More cross-border deals
Global deal-making has already jumped in the first three weeks of the year, though the talks leading to those transactions likely predated the new law's passage. Deals closed during that period totaled $207 billion, the highest amount since the same period of January 2000, according to Dealogic.2
Even before the tax law was passed, US-domiciled companies were receiving increased attention from global buyers looking to tap into a strong and steady economy. Global buyers may face even greater competition going forward, as they also will have to contend with US multinational companies that are now bringing cash home that was historically pooled in overseas companies. The one-time repatriation of overseas cash permitted by the Act is going to give such organizations more spending fuel, and strategic acquisitions inside US borders could soon follow.
Private companies, in particular, may be primed to benefit from foreign buyers' increased appetites. That's because more merger competition has led them to set their sights on smaller targets. In 2016, a few mega deals led to a surge in the deal value of US-purchased companies. But, in the main, deal values on inbound transactions have declined in recent years even as volumes have risen.3 That trend is working in favor of US private companies, particularly those who have a smaller deal price compared to the mega deals.
Preparing for a nibble
For US private company leaders, now is an opportune time to strengthen their own corporate development capabilities so they are prepared to field and evaluate an increased interest in their businesses. With the passage of the Act, every private company should reassess what it is worth—in whole or in part. They should also make sure that their business is "M&A ready"—in possession of a clear strategy, an optimal corporate and tax structure, and best-in-class reporting and governance.
It also makes sense to actively assess the competitive M&A landscape, taking note of who's buying, who's selling, and the prices they're realizing. Different industries and geographies will see varying levels of interest. As such, it's important to partner with M&A specialists who understand your specific sector dynamics and can provide access to potential buyers who may not have historically been interested in owning US assets.

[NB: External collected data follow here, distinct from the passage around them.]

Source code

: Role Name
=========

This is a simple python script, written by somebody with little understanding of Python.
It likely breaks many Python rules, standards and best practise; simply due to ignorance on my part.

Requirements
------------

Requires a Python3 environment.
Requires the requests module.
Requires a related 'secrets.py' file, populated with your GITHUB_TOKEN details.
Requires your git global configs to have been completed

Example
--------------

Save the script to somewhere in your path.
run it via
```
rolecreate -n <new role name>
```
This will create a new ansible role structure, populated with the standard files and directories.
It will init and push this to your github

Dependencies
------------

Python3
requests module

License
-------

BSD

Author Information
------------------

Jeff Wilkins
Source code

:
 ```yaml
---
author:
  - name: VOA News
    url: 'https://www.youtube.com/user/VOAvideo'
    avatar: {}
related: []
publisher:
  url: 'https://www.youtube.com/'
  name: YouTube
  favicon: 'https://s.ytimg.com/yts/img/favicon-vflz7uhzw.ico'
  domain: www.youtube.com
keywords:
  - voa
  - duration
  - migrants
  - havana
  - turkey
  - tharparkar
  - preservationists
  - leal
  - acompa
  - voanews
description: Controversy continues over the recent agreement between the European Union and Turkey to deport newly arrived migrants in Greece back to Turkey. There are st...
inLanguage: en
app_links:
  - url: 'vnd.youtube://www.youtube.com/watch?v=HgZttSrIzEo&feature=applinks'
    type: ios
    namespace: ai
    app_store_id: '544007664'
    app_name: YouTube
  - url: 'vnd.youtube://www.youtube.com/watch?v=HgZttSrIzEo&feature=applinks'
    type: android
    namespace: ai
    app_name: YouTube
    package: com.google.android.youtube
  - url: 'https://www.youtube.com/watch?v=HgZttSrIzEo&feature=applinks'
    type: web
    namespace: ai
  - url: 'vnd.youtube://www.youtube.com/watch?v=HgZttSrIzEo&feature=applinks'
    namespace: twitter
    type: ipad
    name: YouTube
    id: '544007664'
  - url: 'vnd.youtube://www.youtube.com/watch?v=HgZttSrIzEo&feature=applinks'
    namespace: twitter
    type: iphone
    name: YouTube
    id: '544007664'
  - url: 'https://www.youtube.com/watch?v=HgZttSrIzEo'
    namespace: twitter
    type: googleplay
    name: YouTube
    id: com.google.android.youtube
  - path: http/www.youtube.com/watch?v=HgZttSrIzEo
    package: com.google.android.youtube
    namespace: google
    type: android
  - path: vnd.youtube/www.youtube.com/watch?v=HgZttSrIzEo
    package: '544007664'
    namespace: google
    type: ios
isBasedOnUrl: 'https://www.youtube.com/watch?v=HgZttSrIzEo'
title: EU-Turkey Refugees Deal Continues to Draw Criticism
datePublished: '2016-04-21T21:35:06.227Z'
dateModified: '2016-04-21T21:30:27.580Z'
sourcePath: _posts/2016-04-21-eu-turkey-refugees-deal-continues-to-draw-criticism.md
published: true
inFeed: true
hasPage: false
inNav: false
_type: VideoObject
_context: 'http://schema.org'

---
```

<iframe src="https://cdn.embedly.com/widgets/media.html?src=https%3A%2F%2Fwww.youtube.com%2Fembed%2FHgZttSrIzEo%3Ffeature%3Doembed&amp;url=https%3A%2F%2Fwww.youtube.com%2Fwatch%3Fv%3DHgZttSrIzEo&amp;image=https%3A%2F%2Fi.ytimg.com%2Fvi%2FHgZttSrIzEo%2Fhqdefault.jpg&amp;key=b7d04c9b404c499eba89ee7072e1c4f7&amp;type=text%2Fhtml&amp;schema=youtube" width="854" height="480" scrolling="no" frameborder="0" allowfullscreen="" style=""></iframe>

1 Organisation for Economic Co-operation and Development, Table II.1. 2017 Statutory corporate income tax rate, https://stats.oecd.org/index.aspx?DataSetCode=Table_II1#.
2 Ezequiel Minaya and Nina Trentmann, "Large Deals Set Record Pace in January," Wall Street Journal, Jan. 24, 2018, https://www.wsj.com/articles/large-deals-set-record-pace-in-january-1516795599.
3 "Mergers and acquisitions 2013–2017," Thomson One Banker database, accessed January 22, 2018.